*WHAT YOU WILL DO*: Pull every line holding the word "token" out of the data and copy it.
-------
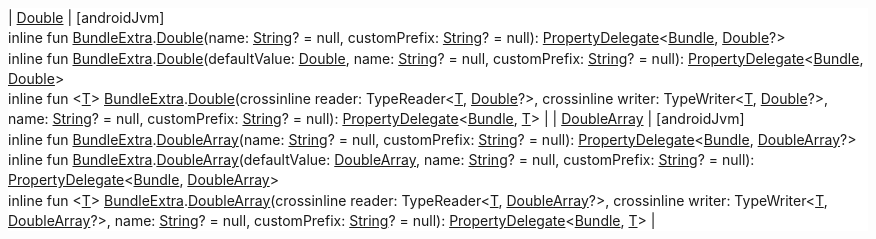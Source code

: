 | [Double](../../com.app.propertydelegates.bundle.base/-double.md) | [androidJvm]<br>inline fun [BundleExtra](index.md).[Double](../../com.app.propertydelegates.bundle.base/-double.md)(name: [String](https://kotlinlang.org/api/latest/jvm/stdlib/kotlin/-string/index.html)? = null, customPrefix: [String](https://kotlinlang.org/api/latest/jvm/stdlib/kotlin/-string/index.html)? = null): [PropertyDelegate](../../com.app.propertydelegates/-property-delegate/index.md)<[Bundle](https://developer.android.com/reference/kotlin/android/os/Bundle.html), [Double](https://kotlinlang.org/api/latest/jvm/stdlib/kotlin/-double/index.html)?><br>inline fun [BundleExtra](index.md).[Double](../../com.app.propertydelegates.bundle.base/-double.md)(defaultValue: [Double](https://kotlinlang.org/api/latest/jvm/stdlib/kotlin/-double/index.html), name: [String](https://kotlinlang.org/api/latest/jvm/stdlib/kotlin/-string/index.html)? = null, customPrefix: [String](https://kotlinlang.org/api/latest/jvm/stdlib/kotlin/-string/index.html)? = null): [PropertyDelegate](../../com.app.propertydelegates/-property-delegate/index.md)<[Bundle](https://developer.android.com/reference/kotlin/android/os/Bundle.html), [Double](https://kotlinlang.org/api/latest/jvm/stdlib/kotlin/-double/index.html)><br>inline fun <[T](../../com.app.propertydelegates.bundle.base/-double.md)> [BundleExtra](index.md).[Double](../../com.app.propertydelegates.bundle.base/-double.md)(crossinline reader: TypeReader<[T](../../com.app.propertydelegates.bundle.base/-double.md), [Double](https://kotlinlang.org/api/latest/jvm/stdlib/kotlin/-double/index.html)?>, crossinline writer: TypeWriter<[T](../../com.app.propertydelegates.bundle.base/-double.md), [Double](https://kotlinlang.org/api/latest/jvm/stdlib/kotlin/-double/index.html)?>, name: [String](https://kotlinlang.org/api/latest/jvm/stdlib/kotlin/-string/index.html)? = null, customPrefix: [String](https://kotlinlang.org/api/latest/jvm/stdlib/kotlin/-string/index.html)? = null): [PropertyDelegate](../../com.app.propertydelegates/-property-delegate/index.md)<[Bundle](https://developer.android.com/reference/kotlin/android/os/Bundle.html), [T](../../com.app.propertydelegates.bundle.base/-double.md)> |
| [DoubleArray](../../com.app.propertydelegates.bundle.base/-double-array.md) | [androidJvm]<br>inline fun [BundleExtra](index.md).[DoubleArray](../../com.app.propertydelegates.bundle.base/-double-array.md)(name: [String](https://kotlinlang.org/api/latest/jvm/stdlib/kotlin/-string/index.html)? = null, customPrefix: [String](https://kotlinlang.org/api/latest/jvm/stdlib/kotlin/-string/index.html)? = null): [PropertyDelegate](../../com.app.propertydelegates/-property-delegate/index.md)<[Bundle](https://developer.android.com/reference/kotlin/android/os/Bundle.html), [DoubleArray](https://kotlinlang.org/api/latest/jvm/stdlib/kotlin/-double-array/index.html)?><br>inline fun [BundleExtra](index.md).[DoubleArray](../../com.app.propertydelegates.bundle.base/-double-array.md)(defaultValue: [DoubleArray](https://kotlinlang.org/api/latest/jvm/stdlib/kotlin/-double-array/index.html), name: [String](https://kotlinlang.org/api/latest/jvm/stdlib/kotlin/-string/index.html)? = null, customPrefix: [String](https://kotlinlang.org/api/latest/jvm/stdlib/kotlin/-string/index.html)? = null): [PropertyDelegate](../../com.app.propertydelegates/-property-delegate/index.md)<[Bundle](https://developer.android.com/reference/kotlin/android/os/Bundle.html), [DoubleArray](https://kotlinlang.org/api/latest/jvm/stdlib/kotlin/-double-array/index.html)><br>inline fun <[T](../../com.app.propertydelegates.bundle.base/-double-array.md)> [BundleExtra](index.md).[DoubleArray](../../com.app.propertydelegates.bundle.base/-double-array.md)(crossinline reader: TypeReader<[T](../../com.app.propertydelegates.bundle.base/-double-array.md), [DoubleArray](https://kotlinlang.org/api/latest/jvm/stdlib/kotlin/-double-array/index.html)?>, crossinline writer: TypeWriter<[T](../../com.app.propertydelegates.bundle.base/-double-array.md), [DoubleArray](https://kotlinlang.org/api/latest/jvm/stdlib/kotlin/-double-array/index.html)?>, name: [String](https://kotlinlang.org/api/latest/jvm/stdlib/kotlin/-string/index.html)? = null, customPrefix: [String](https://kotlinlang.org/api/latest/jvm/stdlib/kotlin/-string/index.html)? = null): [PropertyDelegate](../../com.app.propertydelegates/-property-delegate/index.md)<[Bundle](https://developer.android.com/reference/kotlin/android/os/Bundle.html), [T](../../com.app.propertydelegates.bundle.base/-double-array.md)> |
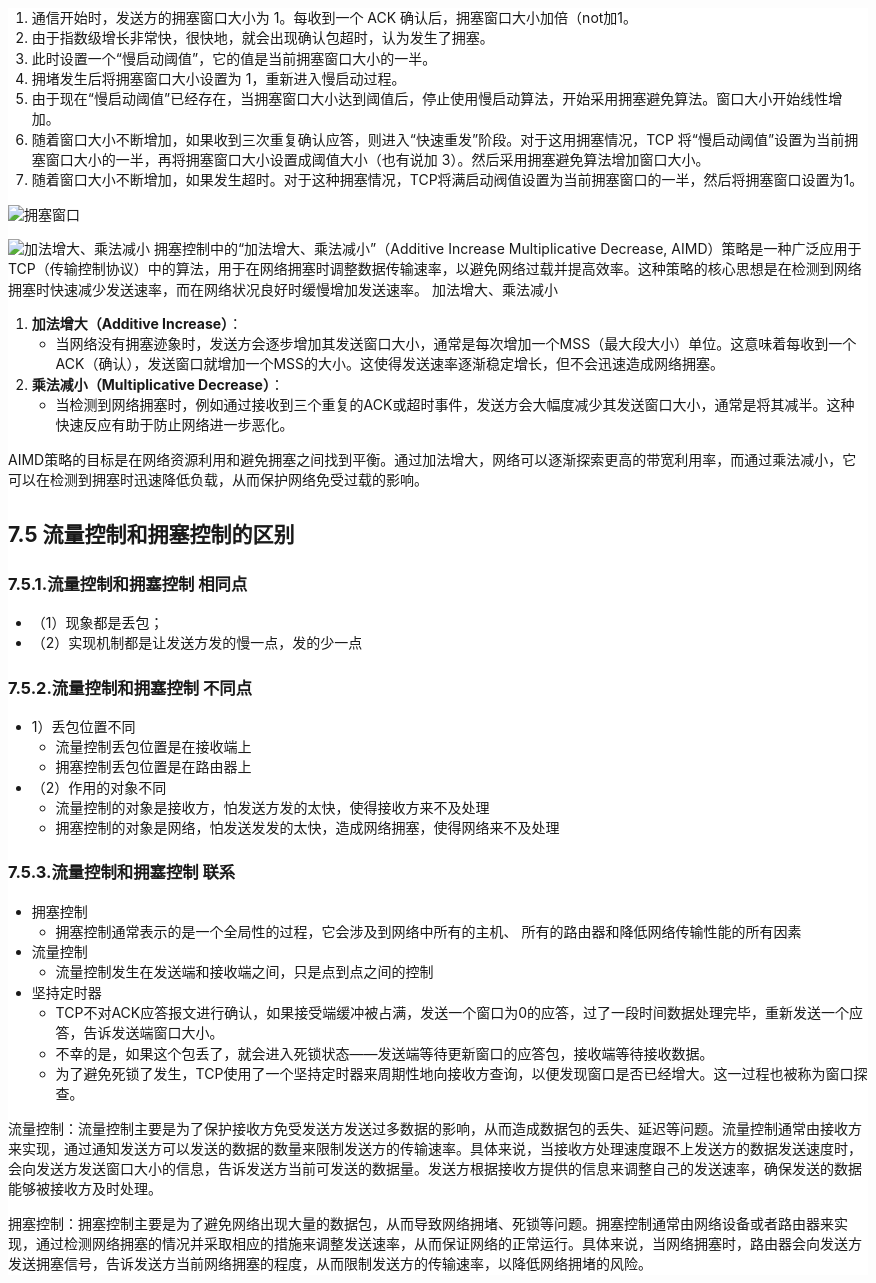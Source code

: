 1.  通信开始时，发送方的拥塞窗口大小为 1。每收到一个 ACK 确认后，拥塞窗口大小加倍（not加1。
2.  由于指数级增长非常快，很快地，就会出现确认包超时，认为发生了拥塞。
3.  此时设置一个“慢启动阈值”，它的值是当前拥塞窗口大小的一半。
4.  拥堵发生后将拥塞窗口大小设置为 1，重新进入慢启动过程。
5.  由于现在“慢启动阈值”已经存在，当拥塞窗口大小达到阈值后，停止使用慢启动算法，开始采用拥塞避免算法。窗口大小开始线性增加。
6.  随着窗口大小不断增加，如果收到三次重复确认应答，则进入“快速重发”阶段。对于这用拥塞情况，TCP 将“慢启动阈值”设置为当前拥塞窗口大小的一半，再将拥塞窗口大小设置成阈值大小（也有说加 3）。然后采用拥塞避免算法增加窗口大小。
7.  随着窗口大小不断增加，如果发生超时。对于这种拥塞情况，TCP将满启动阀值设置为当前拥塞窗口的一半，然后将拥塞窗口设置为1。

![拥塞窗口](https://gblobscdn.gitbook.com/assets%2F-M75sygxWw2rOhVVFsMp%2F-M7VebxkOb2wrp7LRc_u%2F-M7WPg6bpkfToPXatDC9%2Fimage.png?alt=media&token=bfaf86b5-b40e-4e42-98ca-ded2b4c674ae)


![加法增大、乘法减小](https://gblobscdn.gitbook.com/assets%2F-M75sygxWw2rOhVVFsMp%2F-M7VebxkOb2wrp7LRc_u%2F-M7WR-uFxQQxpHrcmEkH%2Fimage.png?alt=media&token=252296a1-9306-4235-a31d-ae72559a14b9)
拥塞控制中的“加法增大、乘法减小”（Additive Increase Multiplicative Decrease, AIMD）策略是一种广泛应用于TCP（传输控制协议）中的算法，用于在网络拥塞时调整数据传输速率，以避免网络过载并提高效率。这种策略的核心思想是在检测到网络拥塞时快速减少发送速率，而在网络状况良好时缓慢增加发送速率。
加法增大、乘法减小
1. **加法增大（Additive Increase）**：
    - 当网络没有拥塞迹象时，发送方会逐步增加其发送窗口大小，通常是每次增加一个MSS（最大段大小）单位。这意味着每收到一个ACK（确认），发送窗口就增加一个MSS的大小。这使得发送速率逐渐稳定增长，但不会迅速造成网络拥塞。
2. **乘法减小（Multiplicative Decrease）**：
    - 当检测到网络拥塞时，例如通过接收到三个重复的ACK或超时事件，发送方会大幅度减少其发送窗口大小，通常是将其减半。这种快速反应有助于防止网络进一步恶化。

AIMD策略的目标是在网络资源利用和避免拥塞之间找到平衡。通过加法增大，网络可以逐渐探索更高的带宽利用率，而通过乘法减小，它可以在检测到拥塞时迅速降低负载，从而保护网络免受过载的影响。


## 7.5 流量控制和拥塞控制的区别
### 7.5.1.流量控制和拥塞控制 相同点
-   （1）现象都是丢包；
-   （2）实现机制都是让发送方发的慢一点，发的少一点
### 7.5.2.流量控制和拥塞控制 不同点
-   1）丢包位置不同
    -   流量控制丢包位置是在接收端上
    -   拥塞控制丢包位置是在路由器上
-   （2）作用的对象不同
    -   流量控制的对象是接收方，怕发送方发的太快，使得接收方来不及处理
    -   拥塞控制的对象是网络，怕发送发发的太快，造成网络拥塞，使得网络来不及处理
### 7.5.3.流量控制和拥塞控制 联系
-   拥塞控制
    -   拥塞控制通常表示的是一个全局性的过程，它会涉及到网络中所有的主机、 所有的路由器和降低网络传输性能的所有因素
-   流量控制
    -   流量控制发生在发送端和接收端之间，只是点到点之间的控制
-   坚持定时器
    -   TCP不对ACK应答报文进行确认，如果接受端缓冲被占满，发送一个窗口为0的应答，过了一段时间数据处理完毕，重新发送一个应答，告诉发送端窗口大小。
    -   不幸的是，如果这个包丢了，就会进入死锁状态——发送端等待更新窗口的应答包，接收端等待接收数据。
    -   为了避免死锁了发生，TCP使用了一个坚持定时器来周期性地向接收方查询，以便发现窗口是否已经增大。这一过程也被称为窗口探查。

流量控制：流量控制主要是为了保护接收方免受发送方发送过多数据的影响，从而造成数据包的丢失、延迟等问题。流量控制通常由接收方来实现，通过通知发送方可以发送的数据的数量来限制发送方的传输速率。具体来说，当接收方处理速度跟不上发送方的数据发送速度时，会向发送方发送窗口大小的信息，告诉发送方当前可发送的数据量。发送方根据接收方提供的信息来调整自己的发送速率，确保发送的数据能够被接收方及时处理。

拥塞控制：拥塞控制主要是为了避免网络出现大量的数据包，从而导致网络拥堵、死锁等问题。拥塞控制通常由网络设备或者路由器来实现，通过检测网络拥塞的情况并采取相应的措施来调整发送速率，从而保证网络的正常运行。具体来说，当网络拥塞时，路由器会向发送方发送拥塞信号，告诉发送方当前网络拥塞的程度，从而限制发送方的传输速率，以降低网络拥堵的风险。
-------
*ANSWER BOX*:
![拥塞窗口](https://gblobscdn.gitbook.com/assets%2F-M75sygxWw2rOhVVFsMp%2F-M7VebxkOb2wrp7LRc_u%2F-M7WPg6bpkfToPXatDC9%2Fimage.png?alt=media&token=bfaf86b5-b40e-4e42-98ca-ded2b4c674ae)
![加法增大、乘法减小](https://gblobscdn.gitbook.com/assets%2F-M75sygxWw2rOhVVFsMp%2F-M7VebxkOb2wrp7LRc_u%2F-M7WR-uFxQQxpHrcmEkH%2Fimage.png?alt=media&token=252296a1-9306-4235-a31d-ae72559a14b9)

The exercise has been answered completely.